L’article 12 de la proposition de loi vise à clarifier le régime d’attribution de l’aide juridictionnelle provisoire par le bureau d’aide juridictionnelle ou la juridiction compétente, dans le cadre d’une procédure présentant un caractère d’urgence. Les objectifs poursuivis sont la facilitation du parcours des victimes et leur accompagnement et prise en charge dès le dépôt de plainte.

Les auteurs de cet amendement, en accord avec le Conseil national des Barreaux, sont favorables à ces objectifs.

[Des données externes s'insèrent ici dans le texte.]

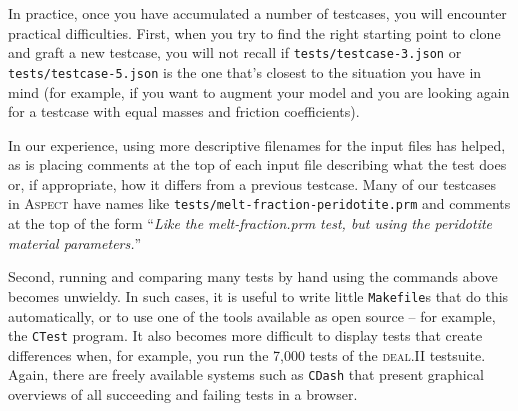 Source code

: \documentclass{article}
\newcommand{\dealii}{{\textsc{deal.II}}}
\newcommand{\aspect}{\textsc{Aspect}}
\begin{document}
In practice, once you have accumulated a number of testcases, you will
encounter practical difficulties. First, when you try to find the right
starting point to clone and graft a new testcase, you will not recall if
\texttt{tests/testcase-3.json} or \texttt{tests/testcase-5.json} is the one
that's closest to the situation you have in mind (for example, if you want to
augment your model and you are looking again for a testcase with equal masses
and friction coefficients). 

In our experience, using more descriptive filenames for the input files has
helped, as is placing comments at the top of each input file describing what
the test does or, if appropriate, how it differs from a previous
testcase. Many of our testcases in \aspect{} have names like
\texttt{tests/melt-fraction-peridotite.prm} and comments at the top of the
form ``\textit{Like the melt-fraction.prm test, but using the peridotite
  material parameters.}''

Second, running and comparing many tests by hand using the commands above
becomes unwieldy. In such cases, it is useful to write little
\texttt{Makefile}s that do this automatically, or to use one of the tools
available as open source -- for example, the \texttt{CTest} program. It also
becomes more difficult to display tests that create differences when, for
example, you run the 7,000 tests of the \dealii{} testsuite. Again, there are
freely available systems such as \texttt{CDash} that present graphical
overviews of all succeeding and failing tests in a browser.
\end{document}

Pour autant, la modification proposée ne permettra pas de les atteindre et contribuera à ajouter une insécurité supplémentaire, tant pour la victime, déjà dans un état de détresse, que pour l’avocat intervenant dans son intérêt. En effet, les textes régissant l’aide juridictionnelle indiquent qu’elle doit être demandée en cours d’instance et au plus tard au jour de l’audience tandis que l’aide juridictionnelle provisoire n’est qu’un moyen de contourner cette difficulté, et de permettre, en cas d’urgence, le dépôt du dossier d’aide juridictionnelle après l’audience.

L’aide juridictionnelle provisoire ne peut faciliter le parcours judiciaire d’une victime. Si elle est refusée à la victime, cette dernière se verra réclamer des honoraires qu’elle n’avait pas prévus. De même, l’avocat n’aura aucune certitude d’être indemnisé tant que la décision d’aide juridictionnelle ne sera pas définitive.